Jeudi 2 juin 2011 4 02 /06 /Juin /2011 10:11

RYEVOLUTION

« Il a l’air d’un brigand, mon petit garçon, avec ses cheveux ébouriffés ! Coiffez-le « aux enfants d’Édouard », monsieur Valence. "

 M. Valence, à qui ma chère mère parlait de la sorte, était un vieux perruquier agile et boiteux, dont la seule vue me rappelait une odeur écœurante de fers chauds, et que je redoutais, tant à cause de ses mains grasses de pommade que parce qu’il ne pouvait me couper les cheveux sans m’en laisser tomber dans le cou. Aussi, quand il me passait un peignoir blanc et qu’il me nouait une serviette autour du cou, je résistais, et il me disait :

« Tu ne veux pourtant pas, mon petit ami, rester avec une chevelure de sauvage, comme si tu sortais du radeau de la Méduse. » Il racontait à tout propos, de sa voix vibrante de Méridional, le naufrage de la Méduse, dont il n’avait échappé qu’après d’effroyables misères. Le radeau, les inutiles signaux de détresse, les repas de chair humaine, il disait tout cela avec la belle humeur de quelqu’un qui prend les choses par leur bon côté ; car c’était un homme jovial, M. Valence !

Ce jour-là, il m’accommoda trop lentement la tête à mon gré, et d’une façon que je jugeai bien étrange dès que je pus me regarder dans la glace. Je vis alors les cheveux rabattus et taillés droit comme un bonnet au-dessus des sourcils et tombant sur les joues comme des oreilles d’épagneul.

Ma mère était ravie : Valence m’avait véritablement coiffé aux enfants d’Édouard. Vêtu comme je l’étais d’une blouse de velours noir, on n’avait plus, disait-elle, qu’à m’enfermer dans la tour avec mon frère aîné…

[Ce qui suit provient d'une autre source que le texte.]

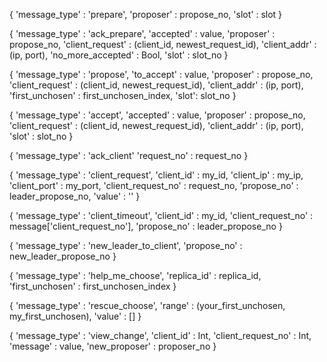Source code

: {
    'message_type' : 'prepare',
    'proposer' : propose_no,
    'slot' : slot
}

{
    'message_type' : 'ack_prepare',
    'accepted' : value,
    'proposer' : propose_no,
    'client_request' : (client_id, newest_request_id),
    'client_addr' : (ip, port),
    'no_more_accepted' : Bool,
    'slot' : slot_no
}

{
    'message_type' : 'propose',
    'to_accept' : value,
    'proposer'  : propose_no,
    'client_request' : (client_id, newest_request_id),
    'client_addr' : (ip, port),
    'first_unchosen' : first_unchosen_index,
    'slot': slot_no
}

{
    'message_type' : 'accept',
    'accepted' : value,
    'proposer'  : propose_no,
    'client_request' : (client_id, newest_request_id),
    'client_addr' : (ip, port),
    'slot' : slot_no
}


{
    'message_type' : 'ack_client'
    'request_no' : request_no
}


{
    'message_type' : 'client_request',
    'client_id' : my_id,
    'client_ip' : my_ip,
    'client_port' : my_port,
    'client_request_no' : request_no,
    'propose_no' : leader_propose_no,
    'value' : ''
}


{
    'message_type' : 'client_timeout',
    'client_id' : my_id,
    'client_request_no' : message['client_request_no'],
    'propose_no' : leader_propose_no
}


{
    'message_type' : 'new_leader_to_client',
    'propose_no' : new_leader_propose_no
}











{
    'message_type' : 'help_me_choose',
    'replica_id' : replica_id,
    'first_unchosen' : first_unchosen_index
}

{
    'message_type' : 'rescue_choose',
    'range' : (your_first_unchosen, my_first_unchosen),
    'value' : [] 
}

{
    'message_type' : 'view_change',
    'client_id' : Int,
    'client_request_no' : Int,
    'message' : value,
    'new_proposer' : proposer_no
}
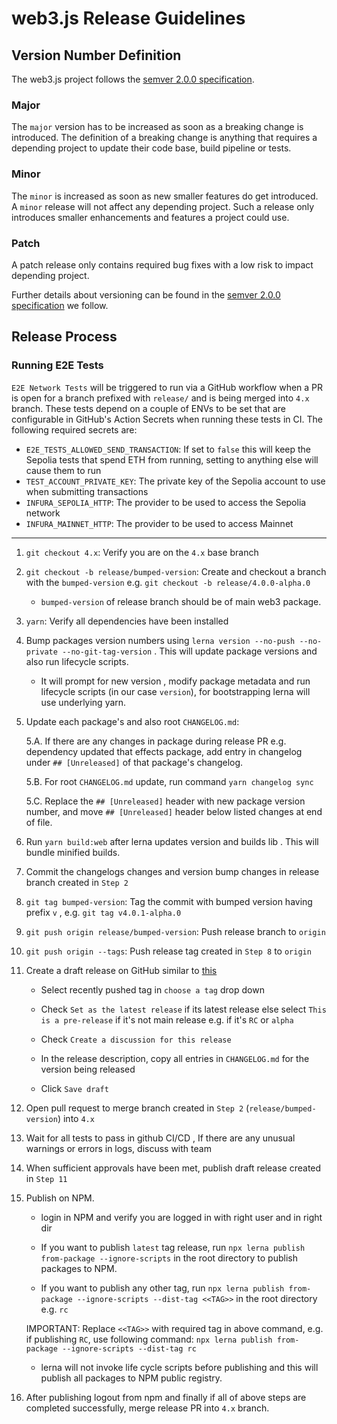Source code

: # web3.js Release Guidelines

## Version Number Definition

The web3.js project follows the [semver 2.0.0 specification](https://semver.org/).

### Major

The `major` version has to be increased as soon as a breaking change is introduced. The definition of a breaking change is anything that requires a depending project to update their code base, build pipeline or tests.

### Minor

The `minor` is increased as soon as new smaller features do get introduced. A `minor` release will not affect any depending project. Such a release only introduces smaller enhancements and features a project could use.

### Patch

A patch release only contains required bug fixes with a low risk to impact depending project.

Further details about versioning can be found in the [semver 2.0.0 specification](https://semver.org/) we follow.

## Release Process

### Running E2E Tests

`E2E Network Tests` will be triggered to run via a GitHub workflow when a PR is open for a branch prefixed with `release/` and is being merged into `4.x` branch. These tests depend on a couple of ENVs to be set that are configurable in GitHub's Action Secrets when running these tests in CI. The following required secrets are:

-   `E2E_TESTS_ALLOWED_SEND_TRANSACTION`: If set to `false` this will keep the Sepolia tests that spend ETH from running, setting to anything else will cause them to run
-   `TEST_ACCOUNT_PRIVATE_KEY`: The private key of the Sepolia account to use when submitting transactions
-   `INFURA_SEPOLIA_HTTP`: The provider to be used to access the Sepolia network
-   `INFURA_MAINNET_HTTP`: The provider to be used to access Mainnet

---

1. `git checkout 4.x`: Verify you are on the `4.x` base branch
2. `git checkout -b release/bumped-version`: Create and checkout a branch with the `bumped-version` e.g. `git checkout -b release/4.0.0-alpha.0`
    - `bumped-version` of release branch should be of main web3 package.
3. `yarn`: Verify all dependencies have been installed
4. Bump packages version numbers using `lerna version --no-push --no-private --no-git-tag-version` . This will update package versions and also run lifecycle scripts.
    - It will prompt for new version , modify package metadata and run lifecycle scripts (in our case `version`), for bootstrapping lerna will use underlying yarn.
5. Update each package's and also root `CHANGELOG.md`:

    5.A. If there are any changes in package during release PR e.g. dependency updated that effects package, add entry in changelog under `## [Unreleased]` of that package's changelog.

    5.B. For root `CHANGELOG.md` update, run command `yarn changelog sync`

    5.C. Replace the `## [Unreleased]` header with new package version number, and move `## [Unreleased]` header below listed changes at end of file.

6. Run `yarn build:web` after lerna updates version and builds lib . This will bundle minified builds.
7. Commit the changelogs changes and version bump changes in release branch created in `Step 2`
8. `git tag bumped-version`: Tag the commit with bumped version having prefix `v` , e.g. `git tag v4.0.1-alpha.0`
9. `git push origin release/bumped-version`: Push release branch to `origin`
10. `git push origin --tags`: Push release tag created in `Step 8` to `origin`
11. Create a draft release on GitHub similar to [this](https://github.com/web3/web3.js/releases/tag/v4.2.0)

    - Select recently pushed tag in `choose a tag` drop down

    - Check `Set as the latest release` if its latest release else select `This is a pre-release` if it's not main release e.g. if it's `RC` or `alpha`

    - Check `Create a discussion for this release`

    - In the release description, copy all entries in `CHANGELOG.md` for the version being released

    - Click `Save draft`

12. Open pull request to merge branch created in `Step 2` (`release/bumped-version`) into `4.x`
13. Wait for all tests to pass in github CI/CD , If there are any unusual warnings or errors in logs, discuss with team
14. When sufficient approvals have been met, publish draft release created in `Step 11`
15. Publish on NPM.

    - login in NPM and verify you are logged in with right user and in right dir

    - If you want to publish `latest` tag release, run `npx lerna publish from-package --ignore-scripts` in the root directory to publish packages to NPM.

    - If you want to publish any other tag, run `npx lerna publish from-package --ignore-scripts --dist-tag <<TAG>>` in the root directory e.g. `rc`

    IMPORTANT: Replace `<<TAG>>` with required tag in above command, e.g. if publishing `RC`, use following command:
    `npx lerna publish from-package --ignore-scripts --dist-tag rc`

    - lerna will not invoke life cycle scripts before publishing and this will publish all packages to NPM public registry.

16. After publishing logout from npm and finally if all of above steps are completed successfully, merge release PR into `4.x` branch.

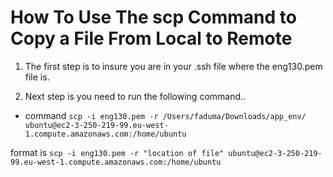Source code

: # How To Use The scp Command to Copy a File From Local to Remote

1. The first step is to insure you are in your .ssh file where the eng130.pem file is.

2. Next step is you need to run the following command..

- command `scp -i eng130.pem -r /Users/faduma/Downloads/app_env/ ubuntu@ec2-3-250-219-99.eu-west-1.compute.amazonaws.com:/home/ubuntu`

format is `scp -i eng130.pem -r "location of file" ubuntu@ec2-3-250-219-99.eu-west-1.compute.amazonaws.com:/home/ubuntu`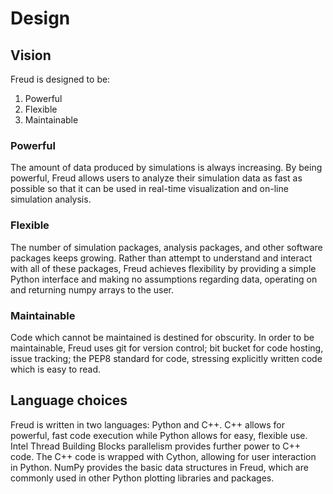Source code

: # Design #

## Vision ##

Freud is designed to be:

1. Powerful
2. Flexible
3. Maintainable

### Powerful ###

The amount of data produced by simulations is always increasing. By being powerful, Freud allows users to analyze their simulation data as fast as possible so that it can be used in real-time visualization and on-line simulation analysis.

### Flexible ###

The number of simulation packages, analysis packages, and other software packages keeps growing. Rather than attempt to understand and interact with all of these packages, Freud achieves flexibility by providing a simple Python interface and making no assumptions regarding data, operating on and returning numpy arrays to the user.

### Maintainable ###

Code which cannot be maintained is destined for obscurity. In order to be maintainable, Freud uses git for version control; bit bucket for code hosting, issue tracking; the PEP8 standard for code, stressing explicitly written code which is easy to read.

## Language choices ##

Freud is written in two languages: Python and C++. C++ allows for powerful, fast code execution while Python allows for easy, flexible use. Intel Thread Building Blocks parallelism provides further power to C++ code. The C++ code is wrapped with Cython, allowing for user interaction in Python. NumPy provides the basic data structures in Freud, which are commonly used in other Python plotting libraries and packages.
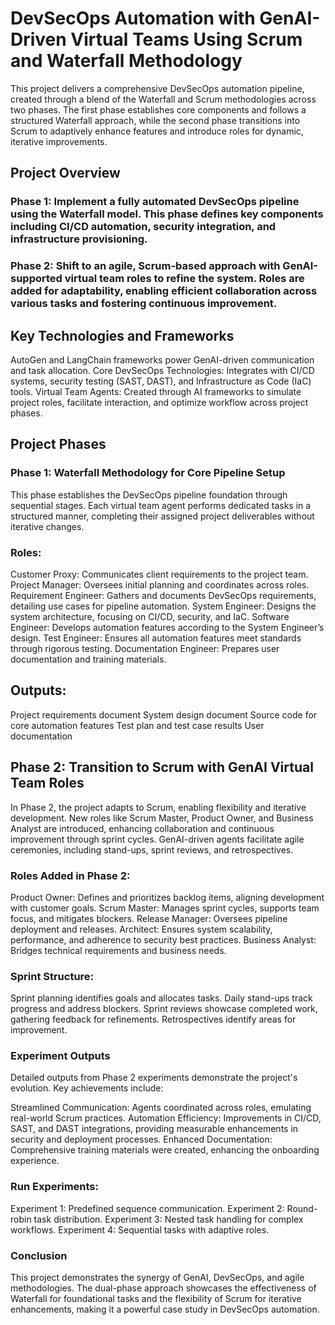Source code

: # DevSecOps Automation with GenAI-Driven Virtual Teams Using Scrum and Waterfall Methodology
This project delivers a comprehensive DevSecOps automation pipeline, created through a blend of the Waterfall and Scrum methodologies across two phases. The first phase establishes core components and follows a structured Waterfall approach, while the second phase transitions into Scrum to adaptively enhance features and introduce roles for dynamic, iterative improvements.

## Project Overview
### Phase 1: Implement a fully automated DevSecOps pipeline using the Waterfall model. This phase defines key components including CI/CD automation, security integration, and infrastructure provisioning.
### Phase 2: Shift to an agile, Scrum-based approach with GenAI-supported virtual team roles to refine the system. Roles are added for adaptability, enabling efficient collaboration across various tasks and fostering continuous improvement.
## Key Technologies and Frameworks
AutoGen and LangChain frameworks power GenAI-driven communication and task allocation.
Core DevSecOps Technologies: Integrates with CI/CD systems, security testing (SAST, DAST), and Infrastructure as Code (IaC) tools.
Virtual Team Agents: Created through AI frameworks to simulate project roles, facilitate interaction, and optimize workflow across project phases.
## Project Phases
### Phase 1: Waterfall Methodology for Core Pipeline Setup
This phase establishes the DevSecOps pipeline foundation through sequential stages. Each virtual team agent performs dedicated tasks in a structured manner, completing their assigned project deliverables without iterative changes.

### Roles:
Customer Proxy: Communicates client requirements to the project team.
Project Manager: Oversees initial planning and coordinates across roles.
Requirement Engineer: Gathers and documents DevSecOps requirements, detailing use cases for pipeline automation.
System Engineer: Designs the system architecture, focusing on CI/CD, security, and IaC.
Software Engineer: Develops automation features according to the System Engineer’s design.
Test Engineer: Ensures all automation features meet standards through rigorous testing.
Documentation Engineer: Prepares user documentation and training materials.

## Outputs:

Project requirements document
System design document
Source code for core automation features
Test plan and test case results
User documentation

## Phase 2: Transition to Scrum with GenAI Virtual Team Roles
In Phase 2, the project adapts to Scrum, enabling flexibility and iterative development. New roles like Scrum Master, Product Owner, and Business Analyst are introduced, enhancing collaboration and continuous improvement through sprint cycles. GenAI-driven agents facilitate agile ceremonies, including stand-ups, sprint reviews, and retrospectives.

### Roles Added in Phase 2:

Product Owner: Defines and prioritizes backlog items, aligning development with customer goals.
Scrum Master: Manages sprint cycles, supports team focus, and mitigates blockers.
Release Manager: Oversees pipeline deployment and releases.
Architect: Ensures system scalability, performance, and adherence to security best practices.
Business Analyst: Bridges technical requirements and business needs.

### Sprint Structure:

Sprint planning identifies goals and allocates tasks.
Daily stand-ups track progress and address blockers.
Sprint reviews showcase completed work, gathering feedback for refinements.
Retrospectives identify areas for improvement.
### Experiment Outputs
Detailed outputs from Phase 2 experiments demonstrate the project's evolution. Key achievements include:

Streamlined Communication: Agents coordinated across roles, emulating real-world Scrum practices.
Automation Efficiency: Improvements in CI/CD, SAST, and DAST integrations, providing measurable enhancements in security and deployment processes.
Enhanced Documentation: Comprehensive training materials were created, enhancing the onboarding experience.

### Run Experiments:

Experiment 1: Predefined sequence communication.
Experiment 2: Round-robin task distribution.
Experiment 3: Nested task handling for complex workflows.
Experiment 4: Sequential tasks with adaptive roles.

### Conclusion
This project demonstrates the synergy of GenAI, DevSecOps, and agile methodologies. The dual-phase approach showcases the effectiveness of Waterfall for foundational tasks and the flexibility of Scrum for iterative enhancements, making it a powerful case study in DevSecOps automation.

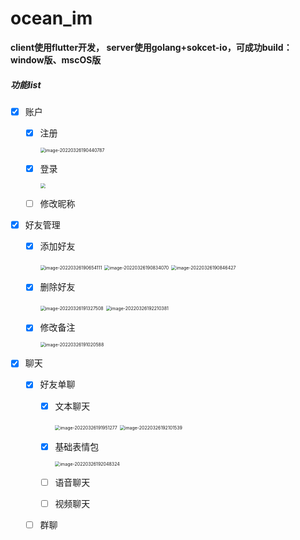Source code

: # ocean_im

**client使用flutter开发， server使用golang+sokcet-io，可成功build：window版、mscOS版**

##### 功能list

- [x] 账户

  - [x] 注册

    <img src="https://gitee.com/OCEAN-TEAM/ocean-im/master/blob/dev1.0.0/图片/image-20220326190440787.png" alt="image-20220326190440787" style="zoom:50%;" />

  - [x] 登录

    <img src="https://gitee.com/OCEAN-TEAM/ocean-im/master/blob/dev1.0.0/图片/image-20220326190459260.png" style="zoom:50%;" />

  - [ ] 修改昵称

- [x] 好友管理

  - [x] 添加好友

    <img src="https://gitee.com/OCEAN-TEAM/ocean-im/master/blob/dev1.0.0/图片/image-20220326190654111.png" alt="image-20220326190654111" style="zoom:50%;" />

    <img src="https://gitee.com/OCEAN-TEAM/ocean-im/master/blob/dev1.0.0/图片/image-20220326190834070.png" alt="image-20220326190834070" style="zoom:50%;" />

    <img src="https://gitee.com/OCEAN-TEAM/ocean-im/master/blob/dev1.0.0/图片/image-20220326190846427.png" alt="image-20220326190846427" style="zoom:50%;" />

    

  - [x] 删除好友

    <img src="https://gitee.com/OCEAN-TEAM/ocean-im/master/blob/dev1.0.0/图片/image-20220326191327508.png" alt="image-20220326191327508" style="zoom:50%;" />

    <img src="https://gitee.com/OCEAN-TEAM/ocean-im/master/blob/dev1.0.0/图片/image-20220326192210381.png" alt="image-20220326192210381" style="zoom:50%;" />

  - [x] 修改备注

    <img src="https://gitee.com/OCEAN-TEAM/ocean-im/master/blob/dev1.0.0/图片/image-20220326191020588.png" alt="image-20220326191020588" style="zoom:50%;" />

- [x] 聊天

  - [x] 好友单聊

    - [x] 文本聊天

      <img src="https://gitee.com/OCEAN-TEAM/ocean-im/master/blob/dev1.0.0/图片/image-20220326191951277.png" alt="image-20220326191951277" style="zoom:50%;" />

      <img src="https://gitee.com/OCEAN-TEAM/ocean-im/master/blob/dev1.0.0/图片/image-20220326192101539.png" alt="image-20220326192101539" style="zoom:50%;" />

    - [x] 基础表情包

      <img src="https://gitee.com/OCEAN-TEAM/ocean-im/master/blob/dev1.0.0/图片/image-20220326192048324.png" alt="image-20220326192048324" style="zoom:50%;" />

    - [ ] 语音聊天

    - [ ] 视频聊天

  - [ ] 群聊
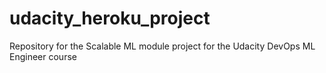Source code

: # udacity_heroku_project
Repository for the Scalable ML module project for the Udacity DevOps ML Engineer course
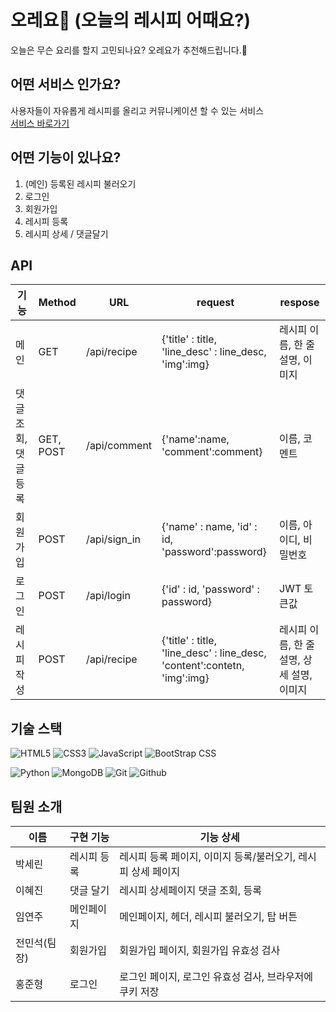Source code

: # 오레요🥗 (오늘의 레시피 어때요?)
오늘은 무슨 요리를 할지 고민되나요? 오레요가 추천해드립니다.💪   

## 어떤 서비스 인가요?
사용자들이 자유롭게 레시피를 올리고 커뮤니케이션 할 수 있는 서비스   
[서비스 바로가기]()   

## 어떤 기능이 있나요?
1. (메인) 등록된 레시피 불러오기
2. 로그인
3. 회원가입
4. 레시피 등록
5. 레시피 상세 / 댓글달기

## API
| 기능 | Method | URL | request | respose |
| --- | --- | --- | --- | ---|
| 메인 | GET | /api/recipe | {'title' : title, 'line_desc' : line_desc, 'img':img} | 레시피 이름, 한 줄 설명, 이미지 |
| 댓글 조회, 댓글 등록 | GET, POST | /api/comment | {'name':name, 'comment':comment} | 이름, 코멘트 |
| 회원가입 | POST | /api/sign_in | {'name' : name, 'id' : id, 'password':password} | 이름, 아이디, 비밀번호 |
| 로그인 | POST | /api/login | {'id' : id, 'password' : password} | JWT 토큰값 |
| 레시피 작성 | POST | /api/recipe | {'title' : title, 'line_desc' : line_desc, 'content':contetn, 'img':img} | 레시피 이름, 한 줄 설명, 상세 설명, 이미지 |


## 기술 스택

![HTML5](https://img.shields.io/badge/HTML5-E34F26?&style=for-the-badge&logo=html5&logoColor=white)
![CSS3](https://img.shields.io/badge/CSS3-1572B6?&style=for-the-badge&logo=css3&logoColor=white)
![JavaScript](https://img.shields.io/badge/JavaScript-f1e05a?&style=for-the-badge&logo=javascript&logoColor=white)
![BootStrap CSS](https://img.shields.io/badge/Bootstrap-7952B3?&style=for-the-badge&logo=bulma&logoColor=white)

![Python](https://img.shields.io/badge/Python-3776AB?&style=for-the-badge&logo=bulma&logoColor=white)
![MongoDB](https://img.shields.io/badge/MongoDB-47A248?&style=for-the-badge&logo=mongodb&logoColor=white)
![Git](https://img.shields.io/badge/-Git-F05032?&style=for-the-badge&logo=git&logoColor=white)
![Github](https://img.shields.io/badge/-Github-181717?&style=for-the-badge&logo=github&logoColor=white)


## 팀원 소개
| 이름 | 구현 기능 | 기능 상세 |
| ----- | ----- | ---- |
| 박세린 | 레시피 등록 | 레시피 등록 페이지, 이미지 등록/불러오기, 레시피 상세 페이지 |
| 이혜진 | 댓글 달기 | 레시피 상세페이지 댓글 조회, 등록 |
| 임연주 | 메인페이지 | 메인페이지, 헤더, 레시피 불러오기, 탑 버튼 |
| 전민석(팀장) | 회원가입 | 회원가입 페이지, 회원가입 유효성 검사 |
| 홍준형 | 로그인 | 로그인 페이지, 로그인 유효성 검사, 브라우저에 쿠키 저장 |
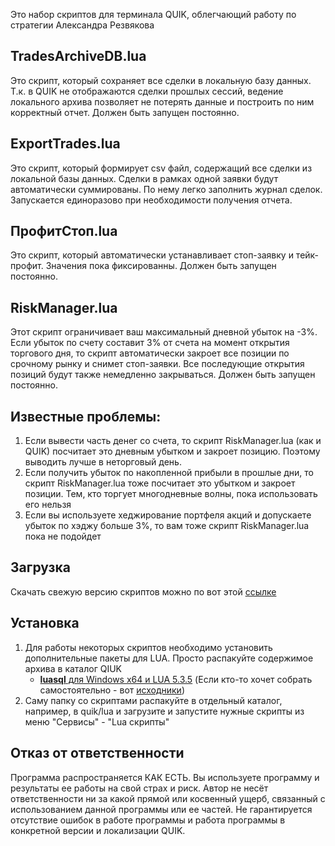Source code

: Это набор скриптов для терминала QUIK, облегчающий работу по стратегии Александра Резвякова

## **TradesArchiveDB.lua** 
Это скрипт, который сохраняет все сделки в локальную базу данных. Т.к. в QUIK не отображаются сделки прошлых сессий, ведение локального архива позволяет не потерять данные и построить по ним корректный отчет. Должен быть запущен постоянно.

## **ExportTrades.lua** 
Это скрипт, который формирует csv файл, содержащий все сделки из локальной базы данных. Сделки в рамках одной заявки будут автоматически суммированы. По нему легко заполнить журнал сделок. Запускается единоразово при необходимости получения отчета.

## **ПрофитСтоп.lua** 
Это скрипт, который автоматически устанавливает стоп-заявку и тейк-профит. Значения пока фиксированны. Должен быть запущен постоянно.

## **RiskManager.lua** 
Этот скрипт ограничивает ваш максимальный дневной убыток на -3%. Если убыток по счету составит 3% от счета на момент открытия торгового дня, то скрипт автоматически закроет все позиции по срочному рынку и снимет стоп-заявки. Все последующие открытия позиций будут также немедленно закрываться. Должен быть запущен постоянно.

## Известные проблемы:
1. Если вывести часть денег со счета, то скрипт RiskManager.lua (как и QUIK) посчитает это дневным убытком и закроет позицию. Поэтому выводить лучше в неторговый день.
2. Если получить убыток по накопленной прибыли в прошлые дни, то скрипт RiskManager.lua тоже посчитает это убытком и закроет позиции. Тем, кто торгует многодневные волны, пока использовать его нельзя
3. Если вы используете хеджирование портфеля акций и допускаете убыток по хэджу больше 3%, то вам тоже скрипт RiskManager.lua пока не подойдет

## Загрузка
Скачать свежую версию скриптов можно по вот этой [ссылке](https://github.com/apaex/ProfitStop/releases/latest)

## Установка
1. Для работы некоторых скриптов необходимо установить дополнительные пакеты для LUA. Просто распакуйте содержимое архива в каталог QIUK
    * [**luasql** для Windows x64 и LUA 5.3.5](https://disk.yandex.ru/d/5JIjGDU1lKtF4w) (Если кто-то хочет собрать самостоятельно - вот [исходники](https://github.com/lunarmodules/luasql))
2. Саму папку со скриптами распакуйте в отдельный каталог, например, в quik/lua и загрузите и запустите нужные скрипты из меню "Сервисы" - "Lua скрипты"

## Отказ от ответственности
 Программа распространяется КАК ЕСТЬ. Вы используете программу и результаты ее работы на свой страх и риск. Автор не несёт ответственности ни за какой прямой или косвенный ущерб, связанный с использованием данной программы или ее частей. Не гарантируется отсутствие ошибок в работе программы и работа программы в конкретной версии и локализации QUIK.
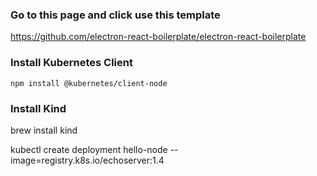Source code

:### Go to this page and click use this template 

https://github.com/electron-react-boilerplate/electron-react-boilerplate


### Install Kubernetes Client

`npm install @kubernetes/client-node`

### Install Kind

brew install kind

kubectl create deployment hello-node --image=registry.k8s.io/echoserver:1.4
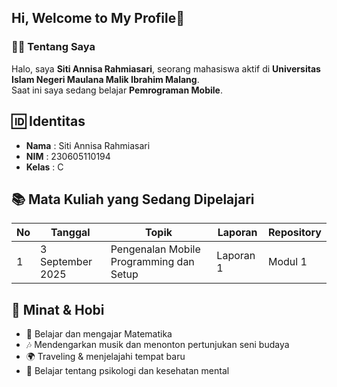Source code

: ## Hi, Welcome to My Profile👋 

### 👩‍🎓 Tentang Saya  
Halo, saya **Siti Annisa Rahmiasari**, seorang mahasiswa aktif di  **Universitas Islam Negeri Maulana Malik Ibrahim Malang**.  
Saat ini saya sedang belajar **Pemrograman Mobile**.  

## 🆔 Identitas  
- **Nama**   : Siti Annisa Rahmiasari  
- **NIM**    : 230605110194  
- **Kelas**  : C  

## 📚 Mata Kuliah yang Sedang Dipelajari  
| No | Tanggal | Topik | Laporan | Repository |
| ------------ | ------------ | ------------ | ------------ | ------------ |
| 1 |  3 September 2025 | Pengenalan Mobile Programming dan Setup | Laporan 1 | Modul 1 |


## 🎯 Minat & Hobi  
- 📖 Belajar dan mengajar Matematika  
- 🎶 Mendengarkan musik dan menonton pertunjukan seni budaya  
- 🌍 Traveling & menjelajahi tempat baru  
- 🧠 Belajar tentang psikologi dan kesehatan mental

« Si l’on ose ! » ajouta-t-elle, en me soulevant dans ses bras avec une crânerie charmante.

Et elle me porta, étroitement embrassé, jusqu’à la voiture. Car nous allions en visite.

Je lui demandai quel était ce frère aîné que je ne connaissais pas et cette tour qui me faisait peur.

Et ma mère, qui avait la divine patience et la simplicité joyeuse des âmes dont la seule affaire en ce monde est d’aimer, me conta, dans un babil enfantin et poétique, comment les deux enfants du roi Edouard, qui étaient beaux et bons, furent arrachés à leur mère et étouffés dans un cachot de la tour de Londres par leur méchant oncle Richard.

Elle ajouta, s’inspirant selon toute apparence d’une peinture à la mode, que le petit chien des enfants aboya pour les avertir de l’approche des meurtriers.

Elle finit en disant que cette histoire était très ancienne, mais si touchante et si belle, qu’on ne cessait d’en faire des peintures et de la représenter sur les théâtres, et que tous les spectateurs pleuraient, et qu’elle avait pleuré comme eux.

Je dis à maman qu’il fallait être bien méchant pour la faire pleurer ainsi, elle et tout le monde.

Elle me répondit qu’il y fallait, au contraire, une grande âme et un beau talent, mais je ne la compris pas. Je n’entendais rien alors à la volupté des larmes...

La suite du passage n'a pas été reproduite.